Round | QB | RB | WR | TE | OT | OG | OC |
---|---|---|---|---|---|---|---|
1 | x | x | x | ||||
2 | x | ||||||
3 | xx | x | |||||
4 | x | x | |||||
5 | x | xx | x | x | |||
6 | x | ||||||
7 | x | x | xx | xx | x |
Each “x” represents a draft pick. So, for instance, in the six drafts for which Whisenhunt was the head coach in Arizona, they drafted one tackle in the first round (Levi Brown at #5 in 2007) and no other offensive lineman of any sort in the first three rounds. What does this chart tell us?
This chart may tell us nothing. This is what has happened in the past. What happens in the past is sometimes, maybe even often a reliable guide to what will happen in the future, but that comes with no guarantees. Ruston Webster is the general manager, and the Titans last year spent a first-round pick on a right guard. Spending the tenth pick on a right guard and drafting one guard in the first six rounds in six years seem like different philosophies. In writing this post, my intent is not to declare the Titans will follow Whisenhunt’s Arizona draft tendencies. Rather, it is to see what those tendencies are, in case they do actually follow them.
Whisenhunt’s biggest draft investments came in “skill position” players. Seven draft picks in the first three rounds in six years, six of them on players who get the football from the quarterback.
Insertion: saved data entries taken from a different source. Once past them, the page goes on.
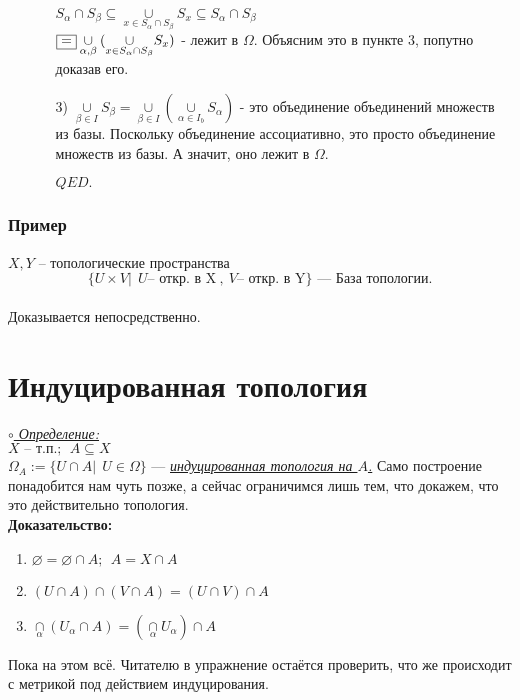 \documentclass[10pt]{report}
\begin{document}
\begin{spacing}{1.5}
\begin{enumerate}
\begin{enumerate}
\\ $S_{\alpha}\cap S_{\beta}\subseteq\underset{x\in S_{\alpha}\cap S_{\beta}}{\cup}S_{x}\subseteq S_{\alpha}\cap S_{\beta}$
\\ $\fbox{=}\underset{\alpha,\beta}{\cup}(\underset{x\in S_{\alpha}\cap S_{\beta}}{\cup}S_{x})$ - лежит в $\Omega$. Объясним это в пункте 3, попутно доказав его.
\item[3)] $\underset{\beta\in I}{\cup}S_{\beta} = \underset{\beta\in I}{\cup}(\underset{\alpha\in I_{b}}{\cup}S_{\alpha})$ - это объединение объединений множеств из базы. Поскольку объединение ассоциативно, это просто объединение множеств из базы. А значит, оно лежит в $\Omega$.
\begin{flushright}
$QED.$
\end{flushright}
\end{enumerate}
\end{enumerate}
\subsubsection{Пример}
$X, Y$ -- топологические пространства
\\ $$\lbrace U\times V |~~ U \text{-- откр. в X}~,~ V \text{-- откр. в Y}\rbrace \text{ --- База топологии.}$$
\\Доказывается непосредственно.
\section{Индуцированная топология}
\underline{\textit{$\circ$ Определение:}}\\
$X \text{ -- т.п.};~~A\subseteq X$
\\$\Omega_{A}:=\lbrace U\cap A |~~U\in \Omega\rbrace$ --- \underline{\textit{индуцированная топология на $A$.}}
Само построение понадобится нам чуть позже, а сейчас ограничимся лишь тем, что докажем, что это действительно топология.\\
\textbf{Доказательство:}
\begin{enumerate}
\item $\varnothing = \varnothing\cap A;~~A=X\cap A$
\item $(U\cap A)\cap(V\cap A)=(U\cap V)\cap A$
\item $\underset{\alpha}{\cap}(U_{\alpha}\cap A)=(\underset{\alpha}{\cap}U_{\alpha})\cap A$

\end{enumerate}
 Пока на этом всё. Читателю в упражнение остаётся проверить, что же происходит с метрикой под действием индуцирования.

\end{spacing}
\end{document}

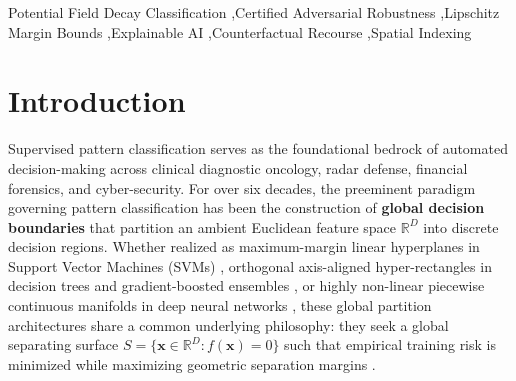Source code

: \documentclass[times, review, 10pt]{elsarticle}
\begin{document}
\begin{frontmatter}
\begin{abstract}
We establish the foundational learning theory of PFDC, proving a formal \textbf{PAC Generalization Error Bound} via Rademacher complexity $\mathcal{O}(M^{-1/2})$, a \textbf{Clamped Lipschitz Gradient Lemma}, and a \textbf{Certified $\ell_2$ Margin Robustness Theorem} providing provable immunity against adversarial perturbations ($r_{\mathrm{cert}}(\mathbf{x}) = |P(\mathbf{x})| / L_P$). To resolve optimization chattering, we introduce an \textbf{Accelerating Exponential Schedule (Case~3)}, quenching 89.7\% of boundary limit cycles (reducing sign shifts from 78 to 8). To overcome measure concentration in high dimensions, we formulate an anisotropic metric tensor $\mathbf{W} = \mathrm{diag}(\mathbf{w})$ with $\ell_1$ sparsity pruning. Across extensive benchmarks, PFDC achieves \textbf{97.22\% accuracy in 2D} (\#1 rank), outperforms gradient-boosted trees in \textbf{1,000 dimensions with 75.87\% accuracy} ($d_{\mathrm{eff}} \approx 20.0$), and achieves competitive accuracy across clinical and sensor benchmarks ($97.23\%$ Banknote, $96.84\%$ Cancer, $94.29\%$ Ionosphere, $81.28\%$ Sonar). On medium-scale tabular data ($N=20,640$), PFDC achieves $83.72\%$ accuracy with sub-linear spatial Ball-Tree acceleration ($2.81\times$ speedup at $N=10,000$ with $< 10^{-14}$ error). Finally, PFDC force streamlines deliver certified counterfactual recourse \textbf{5.0$\times$ faster than legacy non-convex optimization} with guaranteed safety convergence.
\end{abstract}

\begin{keyword}
Potential Field Decay Classification \sep Certified Adversarial Robustness \sep Lipschitz Margin Bounds \sep Explainable AI \sep Counterfactual Recourse \sep Spatial Indexing
\end{keyword}

\end{frontmatter}

\section{Introduction}
\label{sec:intro}
Supervised pattern classification serves as the foundational bedrock of automated decision-making across clinical diagnostic oncology, radar defense, financial forensics, and cyber-security. For over six decades, the preeminent paradigm governing pattern classification has been the construction of \textbf{global decision boundaries} that partition an ambient Euclidean feature space $\mathbb{R}^D$ into discrete decision regions. Whether realized as maximum-margin linear hyperplanes in Support Vector Machines (SVMs) \cite{cortes1995support,scholkopf2002learning}, orthogonal axis-aligned hyper-rectangles in decision trees and gradient-boosted ensembles \cite{breiman2001random,friedman2001greedy,chen2016xgboost}, or highly non-linear piecewise continuous manifolds in deep neural networks \cite{lecun2015deep,gorishniy2021revisiting}, these global partition architectures share a common underlying philosophy: they seek a global separating surface $S = \{\mathbf{x} \in \mathbb{R}^D : f(\mathbf{x}) = 0\}$ such that empirical training risk is minimized while maximizing geometric separation margins \cite{vapnik1998statistical}.
\end{document}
One of the things I keep saying is you draft what you can’t develop or otherwise find elsewhere, and Whisenhunt seems to put a premium on acquiring those players. I should stress, though, that this isn’t necessarily a Jeff Fisher/Floyd Reese-like concentration on athletic upside risks. Looking over the list of picks, there’s no player who stands out to me as an athletic marvel like a Tyrone Calico, Chris Henry, or Chris Johnson. Rather, the traits must be accompanied by collegiate production. The presence of third-rounders Andre Roberts (Citadel) and Rob Housler (Florida Atlantic) suggest that production doesn’t have to be a the top collegiate level.
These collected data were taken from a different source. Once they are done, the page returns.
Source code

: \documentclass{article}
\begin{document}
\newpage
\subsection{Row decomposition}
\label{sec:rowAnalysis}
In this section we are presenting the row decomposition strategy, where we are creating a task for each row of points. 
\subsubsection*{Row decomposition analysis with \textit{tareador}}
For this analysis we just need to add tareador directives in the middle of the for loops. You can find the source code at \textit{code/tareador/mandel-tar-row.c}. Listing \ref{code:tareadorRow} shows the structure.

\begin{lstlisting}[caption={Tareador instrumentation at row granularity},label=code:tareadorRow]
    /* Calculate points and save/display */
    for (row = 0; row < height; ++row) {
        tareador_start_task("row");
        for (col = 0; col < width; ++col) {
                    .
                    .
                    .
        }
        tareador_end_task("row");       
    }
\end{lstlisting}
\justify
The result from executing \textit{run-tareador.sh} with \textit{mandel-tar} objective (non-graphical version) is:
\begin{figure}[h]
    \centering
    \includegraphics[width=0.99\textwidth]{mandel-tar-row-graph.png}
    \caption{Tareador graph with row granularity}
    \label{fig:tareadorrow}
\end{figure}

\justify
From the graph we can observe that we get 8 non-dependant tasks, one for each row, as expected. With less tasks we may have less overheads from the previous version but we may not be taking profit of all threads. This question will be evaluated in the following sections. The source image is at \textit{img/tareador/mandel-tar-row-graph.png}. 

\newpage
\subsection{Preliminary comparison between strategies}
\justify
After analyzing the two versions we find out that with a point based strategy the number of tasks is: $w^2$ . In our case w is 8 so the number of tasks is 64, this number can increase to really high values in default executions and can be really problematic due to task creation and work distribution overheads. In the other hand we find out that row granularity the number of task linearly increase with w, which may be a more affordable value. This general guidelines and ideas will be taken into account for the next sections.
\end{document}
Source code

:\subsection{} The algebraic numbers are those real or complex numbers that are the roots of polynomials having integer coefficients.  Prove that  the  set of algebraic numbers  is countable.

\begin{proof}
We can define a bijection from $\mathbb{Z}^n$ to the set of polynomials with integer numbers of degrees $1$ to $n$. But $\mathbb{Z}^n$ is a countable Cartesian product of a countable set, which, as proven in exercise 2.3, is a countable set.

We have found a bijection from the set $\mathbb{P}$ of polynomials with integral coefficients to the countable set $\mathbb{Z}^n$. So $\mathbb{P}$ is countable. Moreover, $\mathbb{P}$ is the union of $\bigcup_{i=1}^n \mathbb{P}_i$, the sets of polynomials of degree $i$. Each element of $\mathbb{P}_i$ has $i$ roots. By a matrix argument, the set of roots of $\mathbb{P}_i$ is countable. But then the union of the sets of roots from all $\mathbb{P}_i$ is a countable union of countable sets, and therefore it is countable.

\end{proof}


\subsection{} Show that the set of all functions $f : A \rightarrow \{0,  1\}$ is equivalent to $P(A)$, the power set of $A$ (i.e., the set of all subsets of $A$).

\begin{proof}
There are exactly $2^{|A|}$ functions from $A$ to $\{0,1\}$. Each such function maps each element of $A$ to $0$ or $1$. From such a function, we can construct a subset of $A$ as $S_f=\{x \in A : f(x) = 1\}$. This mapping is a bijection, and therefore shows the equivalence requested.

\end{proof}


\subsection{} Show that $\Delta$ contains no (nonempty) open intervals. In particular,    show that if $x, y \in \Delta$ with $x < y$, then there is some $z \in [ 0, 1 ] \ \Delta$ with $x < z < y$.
Lack of draft investment may help explain Arizona’s offensive line and quarterback struggles. The Cardinals struggled to protect, couldn’t run-block, and once Kurt Warner retired couldn’t throw well. At the same time, they didn’t select a quarterback before John Skelton, and didn’t spend a single high pick on a tackle. Okay, this chart is a little misleading-the Cardinals invested more draft resources in quarterback than this chart suggests. Matt Leinart was their first round selection the year before Whisenhunt arrived, plus they had Warner. That covers 2007 and 2008’s lack of investment. Further, the chart doesn’t include the second-round pick they traded to the Eagles as part of the Kevin Kolb deal. That’s still a draft pick spent on a quarterback, even if it’s not a draft pick used on a quarterback.
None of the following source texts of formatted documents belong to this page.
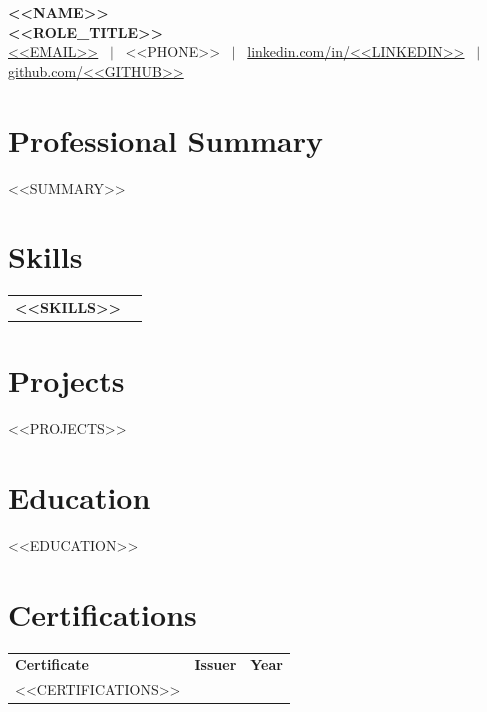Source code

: \documentclass[a4paper,10pt]{article}
\begin{document}
\pagestyle{empty}

\begin{center}
{\LARGE \textbf{<<NAME>>}}\\[3pt]
\textbf{ <<ROLE_TITLE>> }\\[3pt]
\href{mailto:<<EMAIL>>}{<<EMAIL>>}
~$|$~
<<PHONE>>
~$|$~
\href{https://linkedin.com/in/<<LINKEDIN>>}{linkedin.com/in/<<LINKEDIN>>}
~$|$~
\href{https://github.com/<<GITHUB>>}{github.com/<<GITHUB>>}
\end{center}

\vspace{-5pt}

\section*{Professional Summary}
<<SUMMARY>>

\section*{Skills}

\renewcommand{\arraystretch}{1.0}
\begin{tabular}{@{} >{\bfseries}p{3.8cm} p{13cm} @{} }
<<SKILLS>>
\end{tabular}

\section*{Projects}

<<PROJECTS>>

\section*{Education}
<<EDUCATION>>

\section*{Certifications}

\renewcommand{\arraystretch}{1.0}
\begin{tabular}{@{} p{8.2cm} >{\centering\arraybackslash}p{7.0cm} >{\raggedleft\arraybackslash}p{2.5cm} @{} }
\textbf{Certificate} & \textbf{Issuer} & \textbf{Year} \\[1pt]
<<CERTIFICATIONS>>
\end{tabular}
\end{document}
Defense may be a higher draft priority than the offense. Looking at the range of picks where the Titans find their players, Whisenhunt’s Cardinals teams used 9 top-4 picks on offense and 13 on defense. The first and third round selections were balanced, but four of the five second round picks (four of six if you include that Kolb deal) were used on defensive players. The majority of fourth round selections made were also used on defensive players. It was really the fifth and seventh rounds (12 of 13 picks) where Whisenhunt’s Cardinals acquired players on offense. (Curiously, that sandwiched a sixth round that was similarly defense-oriented.)
Possible Takeaways
1. RB is absolutely on the table in the second round.
2. I’ve been leaning toward a draft that is defense-heavy in the early rounds, both because I think the Titans have passed on better defensive prospects in the first round of the last two drafts and because of the scheme change and Ray Horton’s defense. Whisenhunt’s drafts suggest this could be the case.
3. Expect some Day 3 picks on offensive players.
4. Actual selections will be heavily influenced by the current state of the Titans roster and the actual shape of the 2014 draft board relative to the Titans’ needs as perceived by Ruston Webster and Ken Whisenhunt, not predestionally determined by Whisenhunt’s drafting history.